Every record here must be copied exactly, except for the images it holds.
***
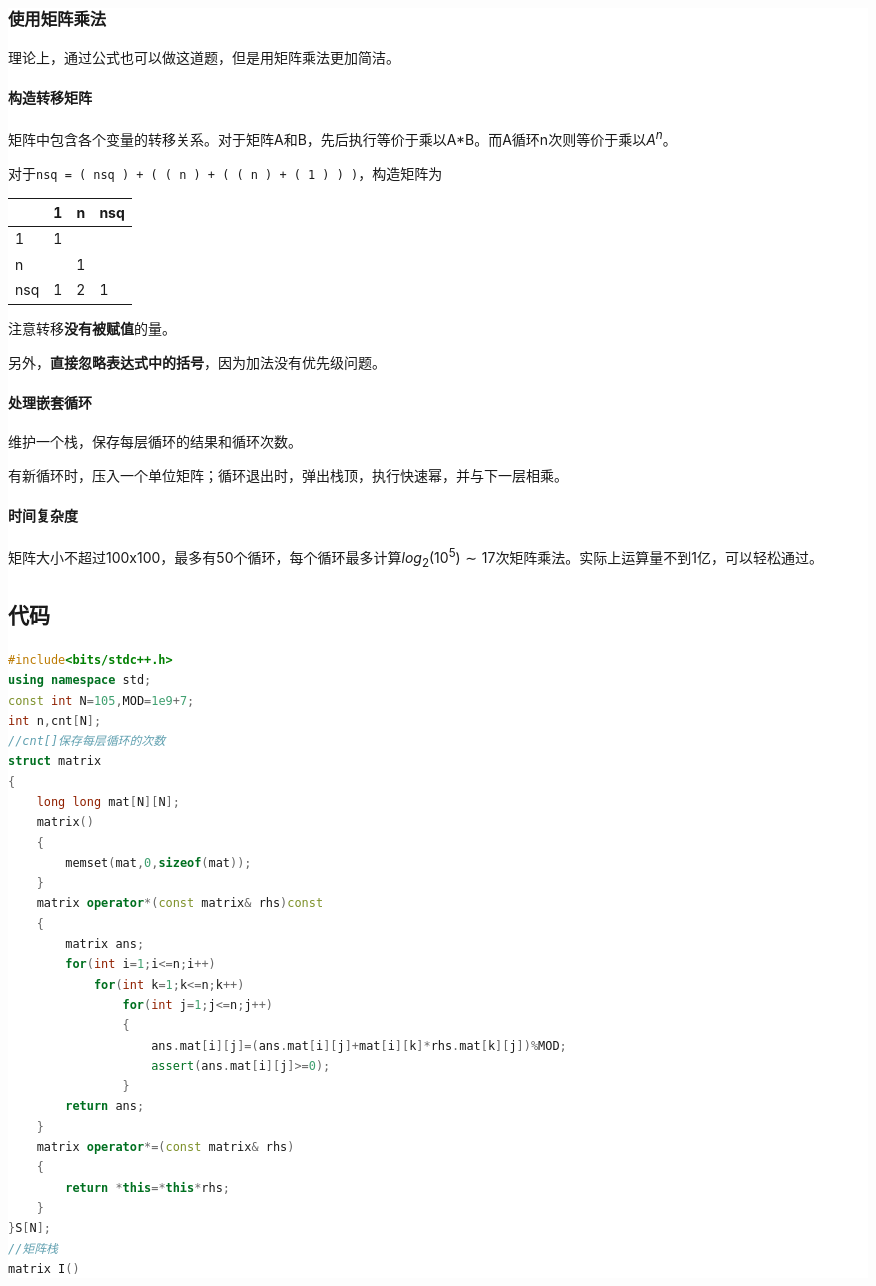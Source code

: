 ### 使用矩阵乘法

理论上，通过公式也可以做这道题，但是用矩阵乘法更加简洁。

#### 构造转移矩阵

矩阵中包含各个变量的转移关系。对于矩阵A和B，先后执行等价于乘以A\*B。而A循环n次则等价于乘以$A^n$。

对于`nsq = ( nsq ) + ( ( n ) + ( ( n ) + ( 1 ) ) )`，构造矩阵为

|      | 1    | n    | nsq  |
| ---- | ---- | ---- | ---- |
| 1    | 1    |      |      |
| n    |      | 1    |      |
| nsq  | 1    | 2    | 1    |


注意转移**没有被赋值**的量。

另外，**直接忽略表达式中的括号**，因为加法没有优先级问题。

#### 处理嵌套循环

维护一个栈，保存每层循环的结果和循环次数。

有新循环时，压入一个单位矩阵；循环退出时，弹出栈顶，执行快速幂，并与下一层相乘。

#### 时间复杂度

矩阵大小不超过100x100，最多有50个循环，每个循环最多计算$log_2(10^5) \sim 17$次矩阵乘法。实际上运算量不到1亿，可以轻松通过。

## 代码

```cpp
#include<bits/stdc++.h>
using namespace std;
const int N=105,MOD=1e9+7;
int n,cnt[N];
//cnt[]保存每层循环的次数
struct matrix
{
	long long mat[N][N];
	matrix()
	{
		memset(mat,0,sizeof(mat));
	}
	matrix operator*(const matrix& rhs)const
	{
		matrix ans;
		for(int i=1;i<=n;i++)
			for(int k=1;k<=n;k++)
				for(int j=1;j<=n;j++)
				{
					ans.mat[i][j]=(ans.mat[i][j]+mat[i][k]*rhs.mat[k][j])%MOD;
					assert(ans.mat[i][j]>=0);
				}
		return ans;
	}
	matrix operator*=(const matrix& rhs)
	{
		return *this=*this*rhs;
	}
}S[N];
//矩阵栈
matrix I()
```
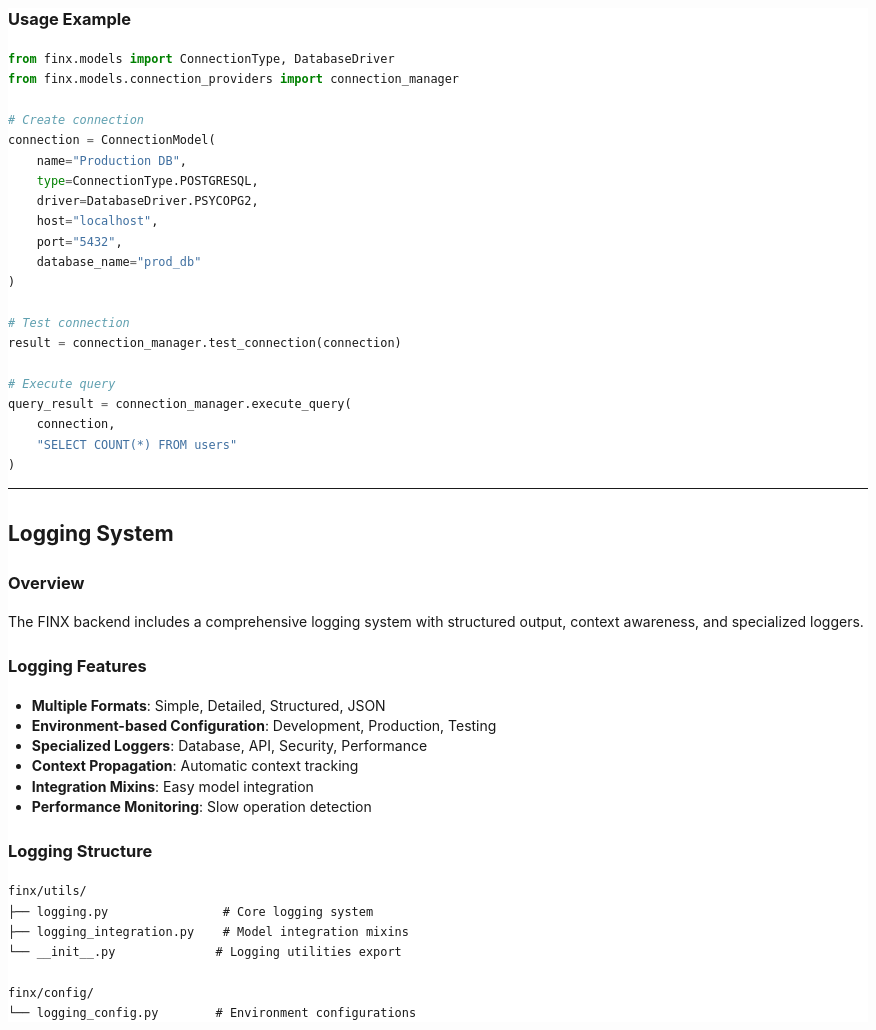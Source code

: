 ### Usage Example
```python
from finx.models import ConnectionType, DatabaseDriver
from finx.models.connection_providers import connection_manager

# Create connection
connection = ConnectionModel(
    name="Production DB",
    type=ConnectionType.POSTGRESQL,
    driver=DatabaseDriver.PSYCOPG2,
    host="localhost",
    port="5432",
    database_name="prod_db"
)

# Test connection
result = connection_manager.test_connection(connection)

# Execute query
query_result = connection_manager.execute_query(
    connection, 
    "SELECT COUNT(*) FROM users"
)
```

---

## Logging System

### Overview
The FINX backend includes a comprehensive logging system with structured output, context awareness, and specialized loggers.

### Logging Features
- **Multiple Formats**: Simple, Detailed, Structured, JSON
- **Environment-based Configuration**: Development, Production, Testing
- **Specialized Loggers**: Database, API, Security, Performance
- **Context Propagation**: Automatic context tracking
- **Integration Mixins**: Easy model integration
- **Performance Monitoring**: Slow operation detection

### Logging Structure
```
finx/utils/
├── logging.py                # Core logging system
├── logging_integration.py    # Model integration mixins
└── __init__.py              # Logging utilities export

finx/config/
└── logging_config.py        # Environment configurations
```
***
Answer to this task:
Source code

: ### 使用矩阵乘法

理论上，通过公式也可以做这道题，但是用矩阵乘法更加简洁。

#### 构造转移矩阵

矩阵中包含各个变量的转移关系。对于矩阵A和B，先后执行等价于乘以A\*B。而A循环n次则等价于乘以$A^n$。

对于`nsq = ( nsq ) + ( ( n ) + ( ( n ) + ( 1 ) ) )`，构造矩阵为

|      | 1    | n    | nsq  |
| ---- | ---- | ---- | ---- |
| 1    | 1    |      |      |
| n    |      | 1    |      |
| nsq  | 1    | 2    | 1    |


注意转移**没有被赋值**的量。

另外，**直接忽略表达式中的括号**，因为加法没有优先级问题。

#### 处理嵌套循环

维护一个栈，保存每层循环的结果和循环次数。

有新循环时，压入一个单位矩阵；循环退出时，弹出栈顶，执行快速幂，并与下一层相乘。

#### 时间复杂度

矩阵大小不超过100x100，最多有50个循环，每个循环最多计算$log_2(10^5) \sim 17$次矩阵乘法。实际上运算量不到1亿，可以轻松通过。

## 代码

```cpp
#include<bits/stdc++.h>
using namespace std;
const int N=105,MOD=1e9+7;
int n,cnt[N];
//cnt[]保存每层循环的次数
struct matrix
{
	long long mat[N][N];
	matrix()
	{
		memset(mat,0,sizeof(mat));
	}
	matrix operator*(const matrix& rhs)const
	{
		matrix ans;
		for(int i=1;i<=n;i++)
			for(int k=1;k<=n;k++)
				for(int j=1;j<=n;j++)
				{
					ans.mat[i][j]=(ans.mat[i][j]+mat[i][k]*rhs.mat[k][j])%MOD;
					assert(ans.mat[i][j]>=0);
				}
		return ans;
	}
	matrix operator*=(const matrix& rhs)
	{
		return *this=*this*rhs;
	}
}S[N];
//矩阵栈
matrix I()
```
Source code

: ### Usage Example
```python
from finx.models import ConnectionType, DatabaseDriver
from finx.models.connection_providers import connection_manager

# Create connection
connection = ConnectionModel(
    name="Production DB",
    type=ConnectionType.POSTGRESQL,
    driver=DatabaseDriver.PSYCOPG2,
    host="localhost",
    port="5432",
    database_name="prod_db"
)

# Test connection
result = connection_manager.test_connection(connection)

# Execute query
query_result = connection_manager.execute_query(
    connection, 
    "SELECT COUNT(*) FROM users"
)
```

---

## Logging System

### Overview
The FINX backend includes a comprehensive logging system with structured output, context awareness, and specialized loggers.

### Logging Features
- **Multiple Formats**: Simple, Detailed, Structured, JSON
- **Environment-based Configuration**: Development, Production, Testing
- **Specialized Loggers**: Database, API, Security, Performance
- **Context Propagation**: Automatic context tracking
- **Integration Mixins**: Easy model integration
- **Performance Monitoring**: Slow operation detection

### Logging Structure
```
finx/utils/
├── logging.py                # Core logging system
├── logging_integration.py    # Model integration mixins
└── __init__.py              # Logging utilities export

finx/config/
└── logging_config.py        # Environment configurations
```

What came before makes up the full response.